Penggunaan bahan tersebut secara sembarangan dapat memicu gangguan jantung, kerusakan hati dan ginjal, perdarahan internal, hingga risiko kematian mendadak.

“Ini bukan hanya pelanggaran hukum, tetapi juga ancaman nyata bagi kesehatan masyarakat,” tegas Taruna.

Tindakan Tegas dan Ancaman Pidana

Sebagai tindak lanjut, BPOM telah melakukan penertiban fasilitas produksi dan distribusi melalui unit pelaksana teknis (UPT) di seluruh Indonesia.

Langkah yang diambil meliputi peringatan keras, penghentian produksi, perintah penarikan dan pemusnahan produk, hingga pencabutan izin edar.
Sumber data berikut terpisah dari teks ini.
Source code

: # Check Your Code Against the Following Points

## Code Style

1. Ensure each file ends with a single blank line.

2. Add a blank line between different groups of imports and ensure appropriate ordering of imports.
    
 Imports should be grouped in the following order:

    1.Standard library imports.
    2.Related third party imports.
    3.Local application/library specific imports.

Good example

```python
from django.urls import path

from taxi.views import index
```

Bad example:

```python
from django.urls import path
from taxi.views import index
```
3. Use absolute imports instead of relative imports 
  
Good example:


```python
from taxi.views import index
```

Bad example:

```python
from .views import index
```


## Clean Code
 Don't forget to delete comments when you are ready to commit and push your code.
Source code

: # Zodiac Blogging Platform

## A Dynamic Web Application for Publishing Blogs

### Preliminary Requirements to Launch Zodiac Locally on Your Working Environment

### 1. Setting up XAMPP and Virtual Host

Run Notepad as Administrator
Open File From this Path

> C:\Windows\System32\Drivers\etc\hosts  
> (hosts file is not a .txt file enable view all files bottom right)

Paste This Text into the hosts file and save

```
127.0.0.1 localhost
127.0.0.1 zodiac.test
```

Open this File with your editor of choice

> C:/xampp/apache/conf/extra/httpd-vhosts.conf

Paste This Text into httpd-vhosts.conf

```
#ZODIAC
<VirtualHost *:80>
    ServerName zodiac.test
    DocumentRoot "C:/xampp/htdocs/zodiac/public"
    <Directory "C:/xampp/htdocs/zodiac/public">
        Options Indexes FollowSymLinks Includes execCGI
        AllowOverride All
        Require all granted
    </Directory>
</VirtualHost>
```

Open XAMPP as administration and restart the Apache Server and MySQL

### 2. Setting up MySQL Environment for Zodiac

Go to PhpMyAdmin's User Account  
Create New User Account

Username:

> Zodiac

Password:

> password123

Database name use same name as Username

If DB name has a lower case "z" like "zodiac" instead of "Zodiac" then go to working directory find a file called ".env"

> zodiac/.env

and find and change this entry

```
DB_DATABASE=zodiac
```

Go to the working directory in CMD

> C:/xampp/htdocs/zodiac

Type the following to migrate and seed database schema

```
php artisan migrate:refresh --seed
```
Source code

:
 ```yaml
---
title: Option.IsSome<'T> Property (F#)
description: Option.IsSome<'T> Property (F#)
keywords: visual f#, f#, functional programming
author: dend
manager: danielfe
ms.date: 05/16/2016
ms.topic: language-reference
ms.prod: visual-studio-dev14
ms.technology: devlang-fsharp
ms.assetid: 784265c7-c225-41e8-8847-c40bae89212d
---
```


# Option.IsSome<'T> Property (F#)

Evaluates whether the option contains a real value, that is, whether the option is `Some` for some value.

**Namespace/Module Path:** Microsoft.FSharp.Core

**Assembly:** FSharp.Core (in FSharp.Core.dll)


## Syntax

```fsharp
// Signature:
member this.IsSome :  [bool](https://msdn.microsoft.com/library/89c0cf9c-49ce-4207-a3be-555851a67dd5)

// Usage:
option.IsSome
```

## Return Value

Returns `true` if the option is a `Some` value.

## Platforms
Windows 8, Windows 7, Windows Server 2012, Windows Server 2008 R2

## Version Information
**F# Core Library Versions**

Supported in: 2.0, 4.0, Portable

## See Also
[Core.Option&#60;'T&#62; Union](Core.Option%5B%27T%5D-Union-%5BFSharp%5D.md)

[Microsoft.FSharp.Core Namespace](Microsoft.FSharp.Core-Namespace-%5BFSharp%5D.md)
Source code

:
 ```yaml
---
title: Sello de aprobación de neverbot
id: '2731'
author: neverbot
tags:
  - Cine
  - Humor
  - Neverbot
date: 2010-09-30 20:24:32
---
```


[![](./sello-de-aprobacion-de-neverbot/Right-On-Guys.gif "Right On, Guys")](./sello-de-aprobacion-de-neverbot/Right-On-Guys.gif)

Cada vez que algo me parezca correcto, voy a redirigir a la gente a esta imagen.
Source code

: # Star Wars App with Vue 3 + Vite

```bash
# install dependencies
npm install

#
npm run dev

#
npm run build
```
Pelaku usaha yang terbukti melanggar dapat dijerat Pasal 435 jo. Pasal 138 ayat (2) dan (3) Undang-Undang Nomor 17 Tahun 2023 tentang Kesehatan, dengan ancaman pidana penjara maksimal 12 tahun atau denda hingga Rp5 miliar.

BPOM mengimbau masyarakat untuk lebih waspada terhadap produk yang menjanjikan khasiat instan, terutama yang dijual secara daring tanpa izin edar resmi. Konsumen diminta selalu memeriksa nomor izin edar BPOM sebelum membeli obat bahan alam maupun suplemen kesehatan.